Everything But The Truth: Pentagon rules may change war reporting

Washington: New guidelines in a US military war manual may change the rules for reporters covering conflicts, but it remains to be seen how the Pentagon will implement the new policy.

Media watchdog organisations have expressed shock and concern that reporters could be treated as “unprivileged belligerents” under the Defense Department’s new Law of War Manual, which provides guidance for US commanders and others.

The Pentagon has insisted it “supports and respects the vital work that journalists perform.” But some media advocates see too much room for maneuver in the guidelines.

Reporters Without Borders joined other organisations this past week in expressing concern, sending a letter to Defense Secretary Ashton Carter urging consultations on the issue.

In the letter to the US defense chief, the Paris-based group said it was concerned that journalists could lose “privileged” status in combat areas merely by “the relaying of information,” which, according to the guidelines, “could constitute taking a direct part in hostilities.”

“This terminology leaves too much room for interpretation, putting journalists in a dangerous situation,” said the group’s secretary general, Christophe Deloire, in the letter.

Deloire said governments “have a duty to protect journalists covering armed conflicts” under a United Nations resolution and that his group was “disappointed that this manual takes a step in the wrong direction.”

The New York-based Committee to Protect Journalists expressed similar concerns last month, saying the Pentagon “has produced a self-serving document that is unfortunately helping to lower the bar” for press freedom.

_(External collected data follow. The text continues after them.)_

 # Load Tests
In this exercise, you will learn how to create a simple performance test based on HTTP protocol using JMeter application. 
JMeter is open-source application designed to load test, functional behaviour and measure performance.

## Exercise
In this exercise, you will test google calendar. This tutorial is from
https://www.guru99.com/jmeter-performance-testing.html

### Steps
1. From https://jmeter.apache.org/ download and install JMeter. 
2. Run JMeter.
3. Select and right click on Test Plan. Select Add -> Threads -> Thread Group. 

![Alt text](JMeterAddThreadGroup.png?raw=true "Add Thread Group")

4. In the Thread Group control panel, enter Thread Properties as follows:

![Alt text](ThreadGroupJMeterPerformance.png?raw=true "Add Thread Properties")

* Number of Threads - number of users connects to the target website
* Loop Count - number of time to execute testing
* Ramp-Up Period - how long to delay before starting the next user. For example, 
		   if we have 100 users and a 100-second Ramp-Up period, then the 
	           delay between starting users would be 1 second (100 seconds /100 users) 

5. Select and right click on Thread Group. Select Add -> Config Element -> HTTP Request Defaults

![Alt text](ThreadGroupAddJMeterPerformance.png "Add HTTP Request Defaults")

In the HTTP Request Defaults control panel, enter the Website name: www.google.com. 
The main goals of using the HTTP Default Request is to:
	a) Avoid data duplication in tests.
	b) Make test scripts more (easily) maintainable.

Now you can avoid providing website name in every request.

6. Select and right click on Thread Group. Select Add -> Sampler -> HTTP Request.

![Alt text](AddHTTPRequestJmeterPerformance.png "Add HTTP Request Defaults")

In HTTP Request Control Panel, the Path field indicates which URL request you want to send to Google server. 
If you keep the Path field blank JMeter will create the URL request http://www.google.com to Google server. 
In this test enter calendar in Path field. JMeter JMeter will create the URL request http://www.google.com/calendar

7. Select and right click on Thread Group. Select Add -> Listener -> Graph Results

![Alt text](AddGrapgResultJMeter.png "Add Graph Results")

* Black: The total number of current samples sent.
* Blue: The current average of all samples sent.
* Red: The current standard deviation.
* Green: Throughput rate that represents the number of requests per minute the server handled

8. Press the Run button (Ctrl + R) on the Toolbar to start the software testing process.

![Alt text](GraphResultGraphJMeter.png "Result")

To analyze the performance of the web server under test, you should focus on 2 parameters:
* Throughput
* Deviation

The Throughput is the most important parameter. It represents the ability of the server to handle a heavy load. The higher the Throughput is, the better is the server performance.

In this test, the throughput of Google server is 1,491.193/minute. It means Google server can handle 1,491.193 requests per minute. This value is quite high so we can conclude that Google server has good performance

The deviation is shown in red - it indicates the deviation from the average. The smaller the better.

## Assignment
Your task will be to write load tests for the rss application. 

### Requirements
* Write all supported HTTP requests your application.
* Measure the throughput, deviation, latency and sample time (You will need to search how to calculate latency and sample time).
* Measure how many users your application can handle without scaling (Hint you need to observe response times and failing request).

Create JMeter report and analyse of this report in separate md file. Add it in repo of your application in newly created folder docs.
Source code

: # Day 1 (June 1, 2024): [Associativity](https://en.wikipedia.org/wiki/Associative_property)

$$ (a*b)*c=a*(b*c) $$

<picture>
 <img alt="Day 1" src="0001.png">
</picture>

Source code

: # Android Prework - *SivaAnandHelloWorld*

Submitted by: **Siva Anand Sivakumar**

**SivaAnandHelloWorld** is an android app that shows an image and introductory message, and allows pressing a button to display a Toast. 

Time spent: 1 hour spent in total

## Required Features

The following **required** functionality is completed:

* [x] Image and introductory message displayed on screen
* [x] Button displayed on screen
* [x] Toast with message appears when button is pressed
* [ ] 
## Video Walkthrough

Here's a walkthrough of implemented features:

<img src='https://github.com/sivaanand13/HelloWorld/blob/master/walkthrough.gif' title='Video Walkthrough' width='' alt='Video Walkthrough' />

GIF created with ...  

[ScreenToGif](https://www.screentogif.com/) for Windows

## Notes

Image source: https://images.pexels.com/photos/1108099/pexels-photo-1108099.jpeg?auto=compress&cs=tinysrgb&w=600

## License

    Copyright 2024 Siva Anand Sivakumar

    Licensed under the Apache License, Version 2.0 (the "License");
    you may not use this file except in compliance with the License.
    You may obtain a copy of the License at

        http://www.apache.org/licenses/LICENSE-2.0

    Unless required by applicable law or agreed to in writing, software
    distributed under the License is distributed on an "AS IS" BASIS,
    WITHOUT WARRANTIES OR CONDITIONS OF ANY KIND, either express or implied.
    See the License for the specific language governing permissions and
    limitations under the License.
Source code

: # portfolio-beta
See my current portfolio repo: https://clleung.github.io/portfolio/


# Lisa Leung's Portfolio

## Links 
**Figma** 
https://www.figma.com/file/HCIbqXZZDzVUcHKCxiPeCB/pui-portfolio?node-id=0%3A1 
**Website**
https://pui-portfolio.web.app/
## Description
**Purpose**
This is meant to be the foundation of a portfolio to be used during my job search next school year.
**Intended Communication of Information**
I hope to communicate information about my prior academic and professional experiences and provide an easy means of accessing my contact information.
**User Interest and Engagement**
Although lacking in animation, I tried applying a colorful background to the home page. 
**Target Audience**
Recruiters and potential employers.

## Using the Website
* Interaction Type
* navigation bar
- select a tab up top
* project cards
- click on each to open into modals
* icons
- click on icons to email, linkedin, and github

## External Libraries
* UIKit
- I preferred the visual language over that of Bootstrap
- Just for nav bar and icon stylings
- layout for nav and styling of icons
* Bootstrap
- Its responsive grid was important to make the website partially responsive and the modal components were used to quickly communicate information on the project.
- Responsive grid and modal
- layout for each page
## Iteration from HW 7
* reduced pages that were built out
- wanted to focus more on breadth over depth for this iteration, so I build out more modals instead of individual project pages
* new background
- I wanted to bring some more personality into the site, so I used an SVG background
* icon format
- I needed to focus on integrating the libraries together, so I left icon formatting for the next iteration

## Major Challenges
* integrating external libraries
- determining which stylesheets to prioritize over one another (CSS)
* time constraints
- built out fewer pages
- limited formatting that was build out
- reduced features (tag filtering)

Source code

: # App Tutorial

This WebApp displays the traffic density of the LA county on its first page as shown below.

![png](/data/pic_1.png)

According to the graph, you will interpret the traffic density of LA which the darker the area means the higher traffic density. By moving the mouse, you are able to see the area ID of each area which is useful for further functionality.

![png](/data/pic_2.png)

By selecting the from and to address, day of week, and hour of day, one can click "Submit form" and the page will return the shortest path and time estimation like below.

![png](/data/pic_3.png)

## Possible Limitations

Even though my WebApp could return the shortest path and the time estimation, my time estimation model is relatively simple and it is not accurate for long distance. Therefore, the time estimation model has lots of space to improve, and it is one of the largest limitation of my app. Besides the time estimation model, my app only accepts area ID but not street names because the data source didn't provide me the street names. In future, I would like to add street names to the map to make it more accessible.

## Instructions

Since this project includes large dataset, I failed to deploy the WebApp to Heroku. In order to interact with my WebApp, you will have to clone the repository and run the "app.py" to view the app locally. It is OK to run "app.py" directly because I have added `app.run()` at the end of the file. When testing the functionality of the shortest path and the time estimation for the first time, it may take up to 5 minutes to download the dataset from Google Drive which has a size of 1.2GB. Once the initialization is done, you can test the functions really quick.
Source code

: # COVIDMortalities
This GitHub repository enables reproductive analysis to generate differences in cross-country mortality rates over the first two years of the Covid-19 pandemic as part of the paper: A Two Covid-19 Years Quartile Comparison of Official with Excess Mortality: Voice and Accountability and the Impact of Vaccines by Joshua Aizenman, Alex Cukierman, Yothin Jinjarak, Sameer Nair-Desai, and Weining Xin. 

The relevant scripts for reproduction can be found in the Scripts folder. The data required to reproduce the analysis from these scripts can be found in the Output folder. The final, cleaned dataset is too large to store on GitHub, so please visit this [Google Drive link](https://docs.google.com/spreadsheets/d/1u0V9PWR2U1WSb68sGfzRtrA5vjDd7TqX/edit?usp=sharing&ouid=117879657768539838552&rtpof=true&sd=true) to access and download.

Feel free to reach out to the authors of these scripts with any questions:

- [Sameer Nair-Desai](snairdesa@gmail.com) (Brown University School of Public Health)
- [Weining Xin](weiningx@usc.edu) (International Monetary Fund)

And The New York Times, in an editorial this month, called for the repeal of provisions affecting media, warning they would make the work of journalists covering armed conflict “more dangerous, cumbersome and subject to censorship.”

The newspaper said the rules could put reporters in the same category assigned to guerrillas or members of Al-Qaeda.

Treating journalists as potential spies, the newspaper argued, feeds into the propaganda of authoritarian governments that attempt to discredit Western journalists by falsely accusing them of espionage.